I find most short interview problems quite contrived. This post is devoted to the one interview problem that I have found most interesting, due to the simplicity of its statement and the subtlety of its solution.

Consider the following function, intended to generate points uniformly distributed on the unit circle, \(x^2 + y^2 = 1\).

import numpy as np
from scipy.stats import uniform

def generate(size=1)
    # Generate a point uniformly distributed in the square [-1, 1] x [-1, 1]
    x = uniform.rvs(loc=-1, scale=2, size=size)
    y = uniform.rvs(loc=-1, scale=2, size=size)

    # Normalize by the distance from the origin to get a point on the unit circle
    r = np.sqrt(x**2 + y**2)
    return np.column_stack([x / r, y / r])

The question asks whether or not this code does indeed generate points uniformly distributed on the unit circle.

At first glance it seems reasonable that it might do so. Upon slightly further reflection, we see that for the results to be uniformly distributed, we must map the square \([-1, 1] \times [-1, 1]\) to the unit circle in a manner that preserves area (in the appropriate sense). From this point of view, we can quickly conclude that the results will not be uniformly (EDIT: this originally read “normally,” which was a typo) distributed.

To see why, consider the following diagram.

All of the points in the square on the red line get scaled to the red point on the unit circle. Likewise, all of the points in the square on the blue line get scaled to the blue point on the unit circle. It is quite clear from this diagram that the blue line is longer than the red line. To be precise, the red line has length one, while the blue line has length \(\sqrt{2} \approx 1.414.\)

Due to this difference in length, the points generated by the function are more likely to be clustered around the four points \((\sqrt{2}, \sqrt{2})\), \((-\sqrt{2}, \sqrt{2})\), \((-\sqrt{2}, -\sqrt{2})\), and \((\sqrt{2}, -\sqrt{2})\) than elsewhere on the circle.

The following diagram shows a heatmap of the locations of one million samples generated by this function.

We can see that the samples do indeed cluster around those four points, as shown by the red regions in the heatmap.
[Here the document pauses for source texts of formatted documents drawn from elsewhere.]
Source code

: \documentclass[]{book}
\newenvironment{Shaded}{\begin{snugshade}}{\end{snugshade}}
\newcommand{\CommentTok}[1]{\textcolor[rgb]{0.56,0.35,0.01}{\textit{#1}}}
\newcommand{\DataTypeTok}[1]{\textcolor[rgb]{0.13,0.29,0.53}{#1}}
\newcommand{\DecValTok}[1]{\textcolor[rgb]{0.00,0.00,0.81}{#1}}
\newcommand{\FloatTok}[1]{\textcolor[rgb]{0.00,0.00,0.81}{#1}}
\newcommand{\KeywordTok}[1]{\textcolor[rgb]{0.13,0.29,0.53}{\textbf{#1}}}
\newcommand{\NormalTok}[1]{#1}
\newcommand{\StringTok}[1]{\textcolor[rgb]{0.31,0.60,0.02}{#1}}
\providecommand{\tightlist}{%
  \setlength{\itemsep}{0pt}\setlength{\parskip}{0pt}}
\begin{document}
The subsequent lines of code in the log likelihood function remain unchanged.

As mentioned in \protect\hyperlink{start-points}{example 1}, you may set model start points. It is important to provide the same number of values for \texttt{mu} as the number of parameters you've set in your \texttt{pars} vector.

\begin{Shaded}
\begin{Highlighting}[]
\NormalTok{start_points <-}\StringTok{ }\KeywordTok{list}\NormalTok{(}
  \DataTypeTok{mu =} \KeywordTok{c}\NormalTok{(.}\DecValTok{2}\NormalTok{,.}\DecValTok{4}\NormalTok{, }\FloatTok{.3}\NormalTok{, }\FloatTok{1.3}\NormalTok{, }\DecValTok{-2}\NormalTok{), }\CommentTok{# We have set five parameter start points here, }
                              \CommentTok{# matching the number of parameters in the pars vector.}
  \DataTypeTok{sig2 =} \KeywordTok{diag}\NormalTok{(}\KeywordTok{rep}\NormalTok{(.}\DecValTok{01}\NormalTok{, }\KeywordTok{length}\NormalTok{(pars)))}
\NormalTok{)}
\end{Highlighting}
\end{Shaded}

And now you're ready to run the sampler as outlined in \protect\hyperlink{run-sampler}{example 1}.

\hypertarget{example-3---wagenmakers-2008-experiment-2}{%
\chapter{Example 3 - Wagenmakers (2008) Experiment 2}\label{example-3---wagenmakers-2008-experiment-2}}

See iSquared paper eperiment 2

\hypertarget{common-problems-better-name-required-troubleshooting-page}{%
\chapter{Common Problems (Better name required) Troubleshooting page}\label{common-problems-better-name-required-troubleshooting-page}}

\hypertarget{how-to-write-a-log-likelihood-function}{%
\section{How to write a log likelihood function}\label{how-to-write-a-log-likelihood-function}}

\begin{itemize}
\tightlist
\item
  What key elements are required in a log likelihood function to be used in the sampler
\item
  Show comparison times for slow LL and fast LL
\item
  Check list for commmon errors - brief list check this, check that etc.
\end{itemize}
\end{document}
Although this problem is fairly simple, unlike many interview problems it reinforces a key breakdown in our intuition about probability theory and naive interpretations of transformations of random variables.

Discuss on Hacker News


Many people have pointed out that this isn’t a great problem for general developer interview, and I agree. This interview was for a data-oriented position which required a strong understanding of probability theory.